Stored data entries

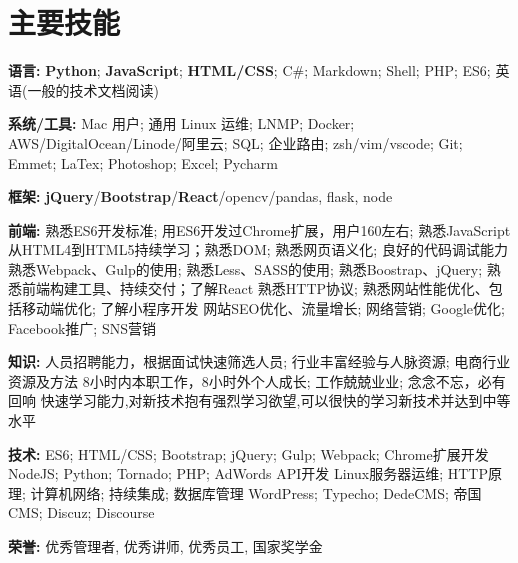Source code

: \section{\textbf{主要技能}}
\resumeSubHeadingListStart
\item{
  \textbf{语言:}{ \textbf{Python}; \textbf{JavaScript}; \textbf{HTML/CSS}; C\#; Markdown; Shell; PHP; ES6; 英语(一般的技术文档阅读)}
}
\item{
 \textbf{系统/工具:}{ Mac 用户; 通用 Linux 运维; LNMP; Docker; AWS/DigitalOcean/Linode/阿里云; SQL; 企业路由; zsh/vim/vscode; Git; Emmet; LaTex; Photoshop; Excel; Pycharm}
}
\item{
 \textbf{框架:}{ \textbf{jQuery}/\textbf{Bootstrap}/\textbf{React}/opencv/pandas, flask, node}
}
\item{
  \textbf{前端:}{
    \resumeItemListStart
       {熟悉ES6开发标准; 用ES6开发过Chrome扩展，用户160左右; 熟悉JavaScript}
       {从HTML4到HTML5持续学习；熟悉DOM; 熟悉网页语义化; 良好的代码调试能力}
       {熟悉Webpack、Gulp的使用; 熟悉Less、SASS的使用; 熟悉Boostrap、jQuery; 熟悉前端构建工具、持续交付；了解React}
       {熟悉HTTP协议; 熟悉网站性能优化、包括移动端优化; 了解小程序开发}
       {网站SEO优化、流量增长; 网络营销; Google优化; Facebook推广; SNS营销}
   \resumeItemListEnd
  }
}
\item{
  \textbf{知识:}{
    \resumeItemListStart
       {人员招聘能力，根据面试快速筛选人员; 行业丰富经验与人脉资源; 电商行业资源及方法}
       {8小时内本职工作，8小时外个人成长; 工作兢兢业业; 念念不忘，必有回响}
       {快速学习能力,对新技术抱有强烈学习欲望,可以很快的学习新技术并达到中等水平}
   \resumeItemListEnd
  }
}
\item{
  \textbf{技术:}{
    \resumeItemListStart
       {ES6; HTML/CSS; Bootstrap; jQuery; Gulp; Webpack; Chrome扩展开发}
       {NodeJS; Python; Tornado; PHP; AdWords API开发}
       {Linux服务器运维; HTTP原理; 计算机网络; 持续集成; 数据库管理}
       {WordPress; Typecho; DedeCMS; 帝国 CMS; Discuz; Discourse}
   \resumeItemListEnd
  }
}
\item{
 \textbf{荣誉:}{
  优秀管理者, 优秀讲师, 优秀员工, 国家奖学金
 }
}
\resumeSubHeadingListEnd
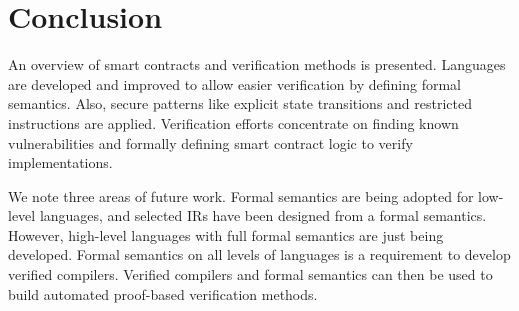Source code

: \section{Conclusion}
\label{conclusion}
An overview of smart contracts and verification methods is presented.
Languages are developed and improved to allow easier verification by defining formal semantics. Also, secure patterns like explicit state transitions and restricted instructions are applied. Verification efforts concentrate on finding known vulnerabilities and formally defining smart contract logic to verify implementations.

We note three areas of future work. Formal semantics are being adopted for low-level languages, and selected IRs have been designed from a formal semantics. However, high-level languages with full formal semantics are just being developed.
Formal semantics on all levels of languages is a requirement to develop verified compilers. Verified compilers and formal semantics can then be used to build automated proof-based verification methods.

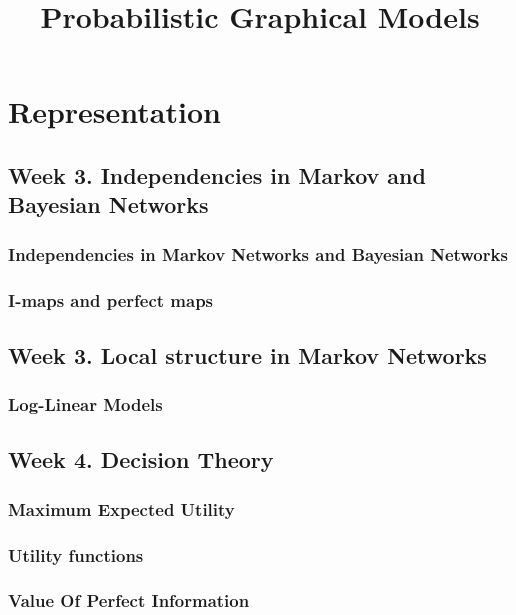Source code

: \documentclass[a4paper,10pt]{article}
\title{Probabilistic Graphical Models}
\author{}
\begin{document}
\maketitle

\section{Representation}

\subsection{Week 3. Independencies in Markov and Bayesian Networks}

\subsubsection{Independencies in Markov Networks and Bayesian Networks}



\subsubsection{I-maps and perfect maps}



\subsection{Week 3. Local structure in Markov Networks}

\subsubsection{Log-Linear Models}




\subsection{Week 4. Decision Theory}

\subsubsection{Maximum Expected Utility}



\subsubsection{Utility functions}



\subsubsection{Value Of Perfect Information}


\end{document}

** TASK DESCRIPTION **
Collect the lines of the data that carry the word "Utility".

** RESULT OF THIS EXERCISE **
\subsubsection{Maximum Expected Utility}
\subsubsection{Utility functions}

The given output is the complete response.